> [TASK DESCRIPTION]: From the entries below, copy every line that holds the word "smithy".

> [GIVEN RECORDS]:
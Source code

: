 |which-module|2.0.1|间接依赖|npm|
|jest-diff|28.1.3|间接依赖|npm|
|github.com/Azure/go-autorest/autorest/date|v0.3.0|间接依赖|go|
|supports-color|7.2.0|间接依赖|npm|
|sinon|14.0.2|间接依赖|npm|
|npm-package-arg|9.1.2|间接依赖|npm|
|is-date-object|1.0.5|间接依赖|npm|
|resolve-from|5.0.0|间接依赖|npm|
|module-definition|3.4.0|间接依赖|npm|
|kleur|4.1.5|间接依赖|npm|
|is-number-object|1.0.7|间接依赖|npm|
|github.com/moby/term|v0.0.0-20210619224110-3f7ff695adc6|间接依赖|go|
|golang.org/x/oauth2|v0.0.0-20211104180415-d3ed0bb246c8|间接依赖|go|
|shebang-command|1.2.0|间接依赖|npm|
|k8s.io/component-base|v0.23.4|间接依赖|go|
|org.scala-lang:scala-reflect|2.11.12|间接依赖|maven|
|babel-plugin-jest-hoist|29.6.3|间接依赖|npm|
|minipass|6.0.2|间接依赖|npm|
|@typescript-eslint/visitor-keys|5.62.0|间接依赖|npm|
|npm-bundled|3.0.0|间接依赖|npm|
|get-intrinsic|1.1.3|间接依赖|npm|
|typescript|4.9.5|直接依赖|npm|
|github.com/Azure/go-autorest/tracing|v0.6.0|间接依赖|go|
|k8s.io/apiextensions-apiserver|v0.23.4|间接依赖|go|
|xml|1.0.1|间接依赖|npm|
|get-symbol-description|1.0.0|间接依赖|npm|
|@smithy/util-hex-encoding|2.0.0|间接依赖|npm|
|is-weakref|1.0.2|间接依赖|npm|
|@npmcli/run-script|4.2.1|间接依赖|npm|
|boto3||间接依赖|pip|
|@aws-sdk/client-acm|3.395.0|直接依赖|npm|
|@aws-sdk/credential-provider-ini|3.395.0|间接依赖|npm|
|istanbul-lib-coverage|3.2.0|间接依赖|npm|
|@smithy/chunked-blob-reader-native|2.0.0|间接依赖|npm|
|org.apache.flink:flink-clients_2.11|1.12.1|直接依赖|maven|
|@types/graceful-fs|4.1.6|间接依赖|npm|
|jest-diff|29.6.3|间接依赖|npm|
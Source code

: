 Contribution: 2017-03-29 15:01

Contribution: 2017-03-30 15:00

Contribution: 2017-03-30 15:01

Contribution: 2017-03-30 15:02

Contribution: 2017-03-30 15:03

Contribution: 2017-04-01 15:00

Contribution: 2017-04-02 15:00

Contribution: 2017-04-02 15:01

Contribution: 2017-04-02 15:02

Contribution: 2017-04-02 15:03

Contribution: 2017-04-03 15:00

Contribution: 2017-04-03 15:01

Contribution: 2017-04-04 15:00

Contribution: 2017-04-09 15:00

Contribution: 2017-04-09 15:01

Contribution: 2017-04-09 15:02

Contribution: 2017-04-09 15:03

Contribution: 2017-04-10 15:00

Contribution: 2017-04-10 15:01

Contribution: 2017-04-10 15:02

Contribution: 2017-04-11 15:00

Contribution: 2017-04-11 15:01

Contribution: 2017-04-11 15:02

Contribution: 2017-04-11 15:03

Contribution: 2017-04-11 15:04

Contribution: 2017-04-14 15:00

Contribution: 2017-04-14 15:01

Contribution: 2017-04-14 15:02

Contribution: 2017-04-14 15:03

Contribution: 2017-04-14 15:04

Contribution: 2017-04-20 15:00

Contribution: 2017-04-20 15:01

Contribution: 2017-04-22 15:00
---
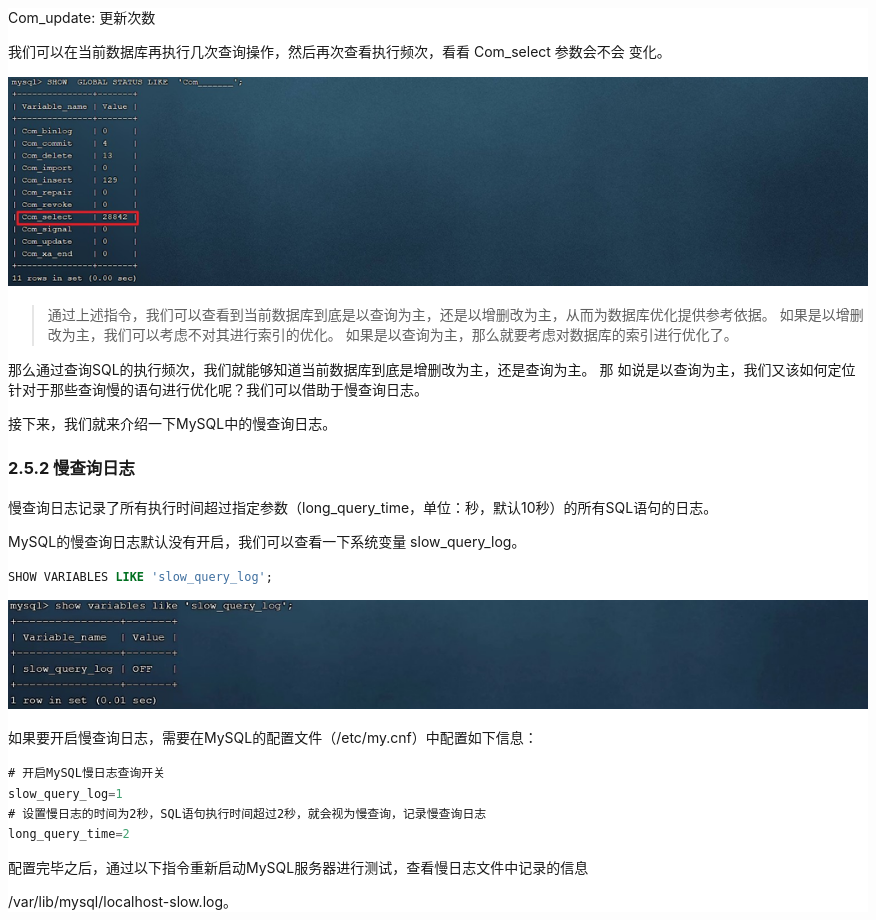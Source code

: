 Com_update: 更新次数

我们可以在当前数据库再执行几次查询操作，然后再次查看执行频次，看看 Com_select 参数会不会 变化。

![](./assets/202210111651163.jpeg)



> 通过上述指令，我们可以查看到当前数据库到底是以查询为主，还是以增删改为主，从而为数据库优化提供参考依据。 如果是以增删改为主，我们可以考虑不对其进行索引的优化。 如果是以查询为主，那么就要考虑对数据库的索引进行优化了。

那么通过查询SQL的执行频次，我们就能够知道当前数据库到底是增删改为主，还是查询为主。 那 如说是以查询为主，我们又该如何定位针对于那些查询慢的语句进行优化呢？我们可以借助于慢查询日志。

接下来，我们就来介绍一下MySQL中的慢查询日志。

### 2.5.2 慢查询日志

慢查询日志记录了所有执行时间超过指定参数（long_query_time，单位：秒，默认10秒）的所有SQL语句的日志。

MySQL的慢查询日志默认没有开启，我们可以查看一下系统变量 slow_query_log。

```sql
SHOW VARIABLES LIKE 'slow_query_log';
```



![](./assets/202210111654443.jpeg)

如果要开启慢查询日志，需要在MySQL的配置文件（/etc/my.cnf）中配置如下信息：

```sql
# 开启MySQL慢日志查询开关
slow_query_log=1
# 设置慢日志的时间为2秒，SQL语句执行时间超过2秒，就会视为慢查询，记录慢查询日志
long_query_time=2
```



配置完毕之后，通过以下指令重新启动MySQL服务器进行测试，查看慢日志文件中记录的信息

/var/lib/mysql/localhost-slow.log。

> [TASK RESPONSE]:
|@smithy/util-hex-encoding|2.0.0|间接依赖|npm|
|@smithy/chunked-blob-reader-native|2.0.0|间接依赖|npm|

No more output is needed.